Venn Diagrams and The Underlying Data

In addition to offering a variety of methods for visualizing your data, the use of Venn and Euler diagrams provides a potent and visually engaging means of analysis. These diagrams excel in highlighting and contrasting the differences in analytes - which are various substances analyzed in the lab - across different sample groups. This approach is particularly useful in identifying unique or shared components among the groups, thereby offering a clear and concise graphical representation of complex data sets. The visual simplicity of Venn and Euler diagrams belies their analytical power, making them indispensable tools for researchers seeking to understand the intricate relationships and variances within their data. Take for example the following Venn.

hela_proteins %>% 
  subset(imputed == 0) %>%
  plot_venn()
#> 
#>  Subsetting data: imputed == 0
#>  Subsetting data: imputed == 0 ... done
#> 

While visualizing the differences between sample groups is interesting, often we are interested in the underlying data for a given segment. In tidyproteomics we can use the intersection() function to get a subset of data specific to a region defined by Venn and Euler diagram overlaps.
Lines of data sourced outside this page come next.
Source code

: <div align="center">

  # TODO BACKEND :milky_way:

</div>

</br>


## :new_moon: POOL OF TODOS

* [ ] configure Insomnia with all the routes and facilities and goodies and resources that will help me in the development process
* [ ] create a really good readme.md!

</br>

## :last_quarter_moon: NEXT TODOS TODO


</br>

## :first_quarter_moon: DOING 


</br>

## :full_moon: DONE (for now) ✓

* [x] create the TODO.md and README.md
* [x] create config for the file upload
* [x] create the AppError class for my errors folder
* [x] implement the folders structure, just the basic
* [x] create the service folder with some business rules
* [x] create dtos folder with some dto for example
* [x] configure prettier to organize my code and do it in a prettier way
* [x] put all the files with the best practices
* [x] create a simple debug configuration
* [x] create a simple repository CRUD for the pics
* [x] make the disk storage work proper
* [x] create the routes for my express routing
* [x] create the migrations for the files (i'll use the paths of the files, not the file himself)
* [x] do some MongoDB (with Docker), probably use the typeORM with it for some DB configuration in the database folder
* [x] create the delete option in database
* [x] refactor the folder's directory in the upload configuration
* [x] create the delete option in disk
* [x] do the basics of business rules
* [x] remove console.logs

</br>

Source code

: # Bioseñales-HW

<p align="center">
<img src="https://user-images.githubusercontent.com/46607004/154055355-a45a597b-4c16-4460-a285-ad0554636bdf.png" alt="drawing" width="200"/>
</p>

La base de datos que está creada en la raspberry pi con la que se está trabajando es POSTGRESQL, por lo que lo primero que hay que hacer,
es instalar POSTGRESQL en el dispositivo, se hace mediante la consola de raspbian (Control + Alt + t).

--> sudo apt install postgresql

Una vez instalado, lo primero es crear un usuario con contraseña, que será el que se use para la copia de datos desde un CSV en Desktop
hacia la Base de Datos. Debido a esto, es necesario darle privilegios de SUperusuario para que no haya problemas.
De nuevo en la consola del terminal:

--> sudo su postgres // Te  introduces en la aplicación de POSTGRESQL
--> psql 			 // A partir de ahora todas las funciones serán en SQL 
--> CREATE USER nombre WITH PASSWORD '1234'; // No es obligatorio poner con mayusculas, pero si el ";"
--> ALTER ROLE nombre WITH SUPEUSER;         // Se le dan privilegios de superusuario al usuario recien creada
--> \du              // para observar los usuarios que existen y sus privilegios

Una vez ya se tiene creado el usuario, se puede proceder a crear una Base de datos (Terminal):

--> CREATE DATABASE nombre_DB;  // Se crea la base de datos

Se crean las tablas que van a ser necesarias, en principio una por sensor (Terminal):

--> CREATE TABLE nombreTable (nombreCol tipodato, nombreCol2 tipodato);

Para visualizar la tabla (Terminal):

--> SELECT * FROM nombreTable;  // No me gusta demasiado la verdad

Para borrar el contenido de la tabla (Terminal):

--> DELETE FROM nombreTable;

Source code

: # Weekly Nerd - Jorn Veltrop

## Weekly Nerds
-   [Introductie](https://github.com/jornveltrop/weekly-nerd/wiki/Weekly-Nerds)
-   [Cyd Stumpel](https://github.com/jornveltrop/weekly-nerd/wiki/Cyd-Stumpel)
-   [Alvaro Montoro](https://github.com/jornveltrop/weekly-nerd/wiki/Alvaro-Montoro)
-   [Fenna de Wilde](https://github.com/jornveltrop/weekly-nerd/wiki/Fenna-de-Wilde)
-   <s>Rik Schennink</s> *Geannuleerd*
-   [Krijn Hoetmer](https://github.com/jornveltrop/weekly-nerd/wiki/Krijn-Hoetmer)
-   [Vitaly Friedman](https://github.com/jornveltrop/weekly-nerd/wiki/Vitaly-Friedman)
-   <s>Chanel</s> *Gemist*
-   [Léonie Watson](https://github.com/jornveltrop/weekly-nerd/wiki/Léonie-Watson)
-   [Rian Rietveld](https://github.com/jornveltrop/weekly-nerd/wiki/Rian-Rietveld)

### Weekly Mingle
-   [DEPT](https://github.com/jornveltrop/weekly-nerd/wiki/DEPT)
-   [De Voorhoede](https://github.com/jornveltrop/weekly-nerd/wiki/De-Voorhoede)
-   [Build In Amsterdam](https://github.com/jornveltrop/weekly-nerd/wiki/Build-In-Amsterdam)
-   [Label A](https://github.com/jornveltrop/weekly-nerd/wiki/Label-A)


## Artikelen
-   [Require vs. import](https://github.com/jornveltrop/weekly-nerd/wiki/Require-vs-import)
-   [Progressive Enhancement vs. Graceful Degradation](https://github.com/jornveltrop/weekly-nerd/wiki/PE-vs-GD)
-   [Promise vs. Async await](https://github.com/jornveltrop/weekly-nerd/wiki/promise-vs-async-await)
Here in this simple example we can extract a table of proteins exclusive to the 60 in “control”. Note how the data now shows only 1 sample remaining and 3 files, as we just removed all the “knockdown” proteins and the files specific to them.

hela_proteins %>% 
  subset(imputed == 0) %>%
  intersection(.include = c('control'), .exclude = c('knockdown'))
#> 
#>  Subsetting data: imputed == 0
#>  Subsetting data: imputed == 0 ... done
#> 
#>  Intersection subset containing 60 proteins
#> 
#> ── Quantitative Proteomics Data Object ──
#> 
#> Origin          ProteomeDiscoverer 
#>                 proteins (78.40 kB) 
#> Composition     3 files 
#>                 1 samples (control) 
#> Quantitation    60 proteins 
#>                 2.9 log10 dynamic range 
#>                 9.47% missing values 
#>  *imputed        
#> Accounting      (4) num_peptides num_psms num_unique_peptides imputed 
#> Annotations     (9) description biological_process cellular_component molecular_function
#>                 gene_name wiki_pathway gene_id_ensemble gene_id_entrez
#>                 reactome_pathway 
#> 

In a more complex example, individual segments can be extracted. In this hypothetical example we created 4 sample groups to generate a complex overlapping diagram.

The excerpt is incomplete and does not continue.